_What the exercise asks:_
Return every line of the records that includes the string "then".

_Input for this task:_
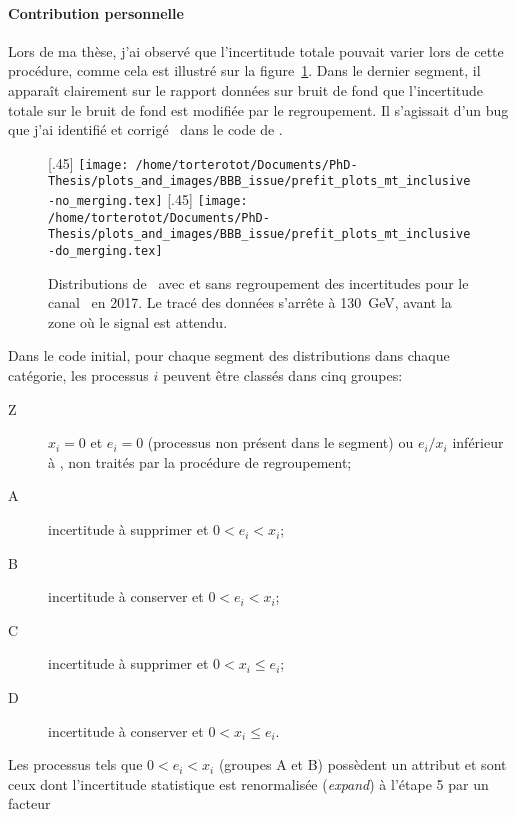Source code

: \paragraph{Contribution personnelle}
Lors de ma thèse, j'ai observé que l'incertitude totale pouvait varier lors de cette procédure, comme cela est illustré sur la figure~\ref{fig-BBB_issue_2017_mt}.
Dans le dernier segment, il apparaît clairement sur le rapport données sur bruit de fond que l'incertitude totale sur le bruit de fond est modifiée par le regroupement.
Il s'agissait d'un bug que j'ai identifié et corrigé~\cite{BBB_PR} dans le code de \COMBINE.
\begin{figure}[h]
\centering

[.45\textwidth]
{\LARGE\texttt{[image: /home/torterotot/Documents/PhD-Thesis/plots\_and\_images/BBB\_issue/prefit\_plots\_mt\_inclusive-no\_merging.tex]}}
\hfill
{}[.45\textwidth]
{\LARGE\texttt{[image: /home/torterotot/Documents/PhD-Thesis/plots\_and\_images/BBB\_issue/prefit\_plots\_mt\_inclusive-do\_merging.tex]}}

\caption[Distributions de \mTtot\ avec et sans regroupement des incertitudes.]{Distributions de \mTtot\ avec et sans regroupement des incertitudes pour le canal \mu\tauh\ en 2017. Le tracé des données s'arrête à \SI{130}{\GeV}, avant la zone où le signal est attendu.}
\label{fig-BBB_issue_2017_mt}
\end{figure}
\par
Dans le code initial,
pour chaque segment des distributions dans chaque catégorie,
les processus $i$ peuvent être classés dans cinq groupes:
\begin{description}
\item[Z] $x_i = 0$ et $e_i = 0$ (processus non présent dans le segment) ou $e_i/x_i$ inférieur à , non traités par la procédure de regroupement;
\item[A] incertitude à supprimer et $0 < e_i < x_i$;
\item[B] incertitude à conserver et $0 < e_i < x_i$;
\item[C] incertitude à supprimer et $0 < x_i \leq e_i$;
\item[D] incertitude à conserver et $0 < x_i \leq e_i$.
\end{description}
Les processus tels que $0 < e_i < x_i$ (groupes A et B)
possèdent un attribut 
et sont ceux dont l'incertitude statistique est renormalisée (\emph{expand}) à l'étape 5 par un facteur
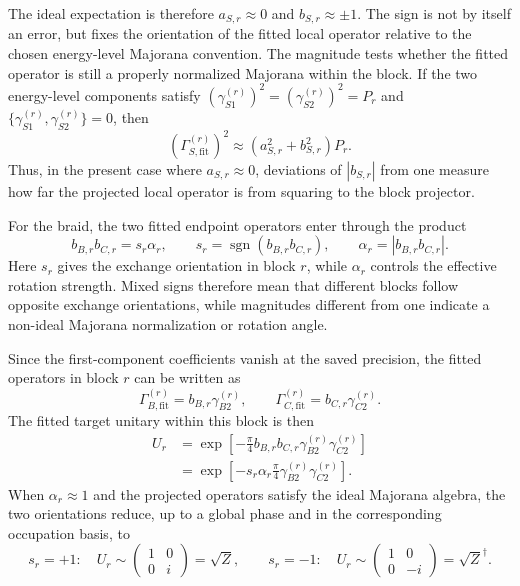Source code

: The ideal expectation is therefore \(a_{S,r}\approx0\) and
\(b_{S,r}\approx\pm1\). The sign is not by itself an error, but fixes the
orientation of the fitted local operator relative to the chosen energy-level
Majorana convention. The magnitude tests whether the fitted operator is still a
properly normalized Majorana within the block. If the two energy-level
components satisfy
\((\gamma_{S1}^{(r)})^2=(\gamma_{S2}^{(r)})^2=P_r\) and
\(\{\gamma_{S1}^{(r)},\gamma_{S2}^{(r)}\}=0\), then
\begin{equation}
  \left(\Gamma_{S,\mathrm{fit}}^{(r)}\right)^2
  \approx
  \left(a_{S,r}^2+b_{S,r}^2\right)P_r .
\end{equation}
Thus, in the present case where \(a_{S,r}\approx0\), deviations of
\(|b_{S,r}|\) from one measure how far the projected local operator is from
squaring to the block projector.

For the braid, the two fitted endpoint operators enter through the product
\begin{equation}
  b_{B,r}b_{C,r}
  =
  s_r\alpha_r,
  \qquad
  s_r=\operatorname{sgn}(b_{B,r}b_{C,r}),
  \qquad
  \alpha_r=|b_{B,r}b_{C,r}|.
\end{equation}
Here \(s_r\) gives the exchange orientation in block \(r\), while
\(\alpha_r\) controls the effective rotation strength. Mixed signs therefore
mean that different blocks follow opposite exchange orientations, while
magnitudes different from one indicate a non-ideal Majorana normalization or
rotation angle.

Since the first-component coefficients vanish at the saved precision, the
fitted operators in block \(r\) can be written as
\begin{equation}
  \Gamma_{B,\mathrm{fit}}^{(r)}
  =
  b_{B,r}\gamma_{B2}^{(r)},
  \qquad
  \Gamma_{C,\mathrm{fit}}^{(r)}
  =
  b_{C,r}\gamma_{C2}^{(r)} .
\end{equation}
The fitted target unitary within this block is then
\begin{equation}
  \begin{aligned}
    U_r
    &=
    \exp\left[
      -\frac{\pi}{4}
      b_{B,r}b_{C,r}
      \gamma_{B2}^{(r)}\gamma_{C2}^{(r)}
    \right] \\
    &=
    \exp\left[
      -s_r\alpha_r\frac{\pi}{4}
      \gamma_{B2}^{(r)}\gamma_{C2}^{(r)}
    \right].
  \end{aligned}
\end{equation}
When \(\alpha_r\approx1\) and the projected operators satisfy the ideal
Majorana algebra, the two orientations reduce, up to a global phase and in the
corresponding occupation basis, to
\begin{equation}
  s_r=+1:
  \quad
  U_r\sim
  \begin{pmatrix}
    1 & 0\\
    0 & i
  \end{pmatrix}
  =
  \sqrt{Z},
  \qquad
  s_r=-1:
  \quad
  U_r\sim
  \begin{pmatrix}
    1 & 0\\
    0 & -i
  \end{pmatrix}
  =
  \sqrt{Z}^{\dagger}.
\end{equation}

_Response area:_
\(\{\gamma_{S1}^{(r)},\gamma_{S2}^{(r)}\}=0\), then
The fitted target unitary within this block is then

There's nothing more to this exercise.